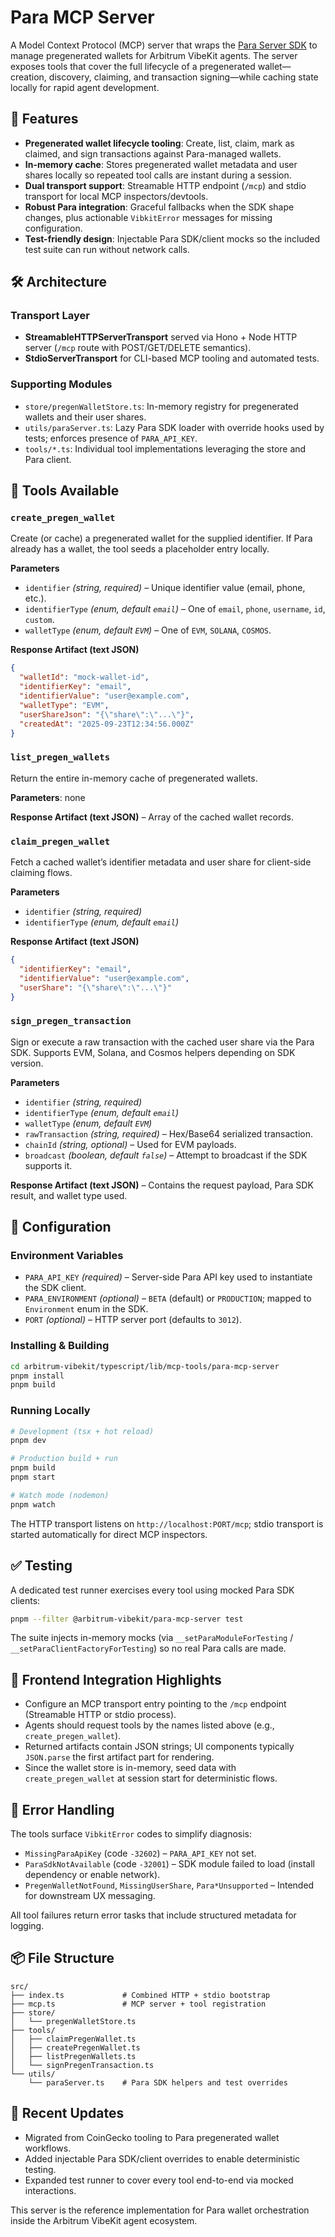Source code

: # Para MCP Server

A Model Context Protocol (MCP) server that wraps the [Para Server SDK](https://docs.getpara.com/server-sdk) to manage pregenerated wallets for Arbitrum VibeKit agents. The server exposes tools that cover the full lifecycle of a pregenerated wallet—creation, discovery, claiming, and transaction signing—while caching state locally for rapid agent development.

## 🚀 Features
- **Pregenerated wallet lifecycle tooling**: Create, list, claim, mark as claimed, and sign transactions against Para-managed wallets.
- **In-memory cache**: Stores pregenerated wallet metadata and user shares locally so repeated tool calls are instant during a session.
- **Dual transport support**: Streamable HTTP endpoint (`/mcp`) and stdio transport for local MCP inspectors/devtools.
- **Robust Para integration**: Graceful fallbacks when the SDK shape changes, plus actionable `VibkitError` messages for missing configuration.
- **Test-friendly design**: Injectable Para SDK/client mocks so the included test suite can run without network calls.

## 🛠 Architecture

### Transport Layer
- **StreamableHTTPServerTransport** served via Hono + Node HTTP server (`/mcp` route with POST/GET/DELETE semantics).
- **StdioServerTransport** for CLI-based MCP tooling and automated tests.

### Supporting Modules
- `store/pregenWalletStore.ts`: In-memory registry for pregenerated wallets and their user shares.
- `utils/paraServer.ts`: Lazy Para SDK loader with override hooks used by tests; enforces presence of `PARA_API_KEY`.
- `tools/*.ts`: Individual tool implementations leveraging the store and Para client.

## 🧰 Tools Available

### `create_pregen_wallet`
Create (or cache) a pregenerated wallet for the supplied identifier. If Para already has a wallet, the tool seeds a placeholder entry locally.

**Parameters**
- `identifier` *(string, required)* – Unique identifier value (email, phone, etc.).
- `identifierType` *(enum, default `email`)* – One of `email`, `phone`, `username`, `id`, `custom`.
- `walletType` *(enum, default `EVM`)* – One of `EVM`, `SOLANA`, `COSMOS`.

**Response Artifact (text JSON)**
```json
{
  "walletId": "mock-wallet-id",
  "identifierKey": "email",
  "identifierValue": "user@example.com",
  "walletType": "EVM",
  "userShareJson": "{\"share\":\"...\"}",
  "createdAt": "2025-09-23T12:34:56.000Z"
}
```

### `list_pregen_wallets`
Return the entire in-memory cache of pregenerated wallets.

**Parameters**: none

**Response Artifact (text JSON)** – Array of the cached wallet records.

### `claim_pregen_wallet`
Fetch a cached wallet’s identifier metadata and user share for client-side claiming flows.

**Parameters**
- `identifier` *(string, required)*
- `identifierType` *(enum, default `email`)*

**Response Artifact (text JSON)**
```json
{
  "identifierKey": "email",
  "identifierValue": "user@example.com",
  "userShare": "{\"share\":\"...\"}"
}
```

### `sign_pregen_transaction`
Sign or execute a raw transaction with the cached user share via the Para SDK. Supports EVM, Solana, and Cosmos helpers depending on SDK version.

**Parameters**
- `identifier` *(string, required)*
- `identifierType` *(enum, default `email`)*
- `walletType` *(enum, default `EVM`)*
- `rawTransaction` *(string, required)* – Hex/Base64 serialized transaction.
- `chainId` *(string, optional)* – Used for EVM payloads.
- `broadcast` *(boolean, default `false`)* – Attempt to broadcast if the SDK supports it.

**Response Artifact (text JSON)** – Contains the request payload, Para SDK result, and wallet type used.

## 🔧 Configuration

### Environment Variables
- `PARA_API_KEY` *(required)* – Server-side Para API key used to instantiate the SDK client.
- `PARA_ENVIRONMENT` *(optional)* – `BETA` (default) or `PRODUCTION`; mapped to `Environment` enum in the SDK.
- `PORT` *(optional)* – HTTP server port (defaults to `3012`).

### Installing & Building
```bash
cd arbitrum-vibekit/typescript/lib/mcp-tools/para-mcp-server
pnpm install
pnpm build
```

### Running Locally
```bash
# Development (tsx + hot reload)
pnpm dev

# Production build + run
pnpm build
pnpm start

# Watch mode (nodemon)
pnpm watch
```

The HTTP transport listens on `http://localhost:PORT/mcp`; stdio transport is started automatically for direct MCP inspectors.

## ✅ Testing

A dedicated test runner exercises every tool using mocked Para SDK clients:
```bash
pnpm --filter @arbitrum-vibekit/para-mcp-server test
```
The suite injects in-memory mocks (via `__setParaModuleForTesting` / `__setParaClientFactoryForTesting`) so no real Para calls are made.

## 🧩 Frontend Integration Highlights

- Configure an MCP transport entry pointing to the `/mcp` endpoint (Streamable HTTP or stdio process).
- Agents should request tools by the names listed above (e.g., `create_pregen_wallet`).
- Returned artifacts contain JSON strings; UI components typically `JSON.parse` the first artifact part for rendering.
- Since the wallet store is in-memory, seed data with `create_pregen_wallet` at session start for deterministic flows.

## 🚨 Error Handling

The tools surface `VibkitError` codes to simplify diagnosis:
- `MissingParaApiKey` (code `-32602`) – `PARA_API_KEY` not set.
- `ParaSdkNotAvailable` (code `-32001`) – SDK module failed to load (install dependency or enable network).
- `PregenWalletNotFound`, `MissingUserShare`, `Para*Unsupported` – Intended for downstream UX messaging.

All tool failures return error tasks that include structured metadata for logging.

## 📦 File Structure
```
src/
├── index.ts             # Combined HTTP + stdio bootstrap
├── mcp.ts               # MCP server + tool registration
├── store/
│   └── pregenWalletStore.ts
├── tools/
│   ├── claimPregenWallet.ts
│   ├── createPregenWallet.ts
│   ├── listPregenWallets.ts
│   └── signPregenTransaction.ts
└── utils/
    └── paraServer.ts    # Para SDK helpers and test overrides
```

## 🔄 Recent Updates
- Migrated from CoinGecko tooling to Para pregenerated wallet workflows.
- Added injectable Para SDK/client overrides to enable deterministic testing.
- Expanded test runner to cover every tool end-to-end via mocked interactions.

This server is the reference implementation for Para wallet orchestration inside the Arbitrum VibeKit agent ecosystem.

####################

▸ **YOUR GOAL**
Go through the material above and return each line that holds the word "optional".

▸ **ANSWER TO THIS PROBLEM**
- `chainId` *(string, optional)* – Used for EVM payloads.
- `PARA_ENVIRONMENT` *(optional)* – `BETA` (default) or `PRODUCTION`; mapped to `Environment` enum in the SDK.
- `PORT` *(optional)* – HTTP server port (defaults to `3012`).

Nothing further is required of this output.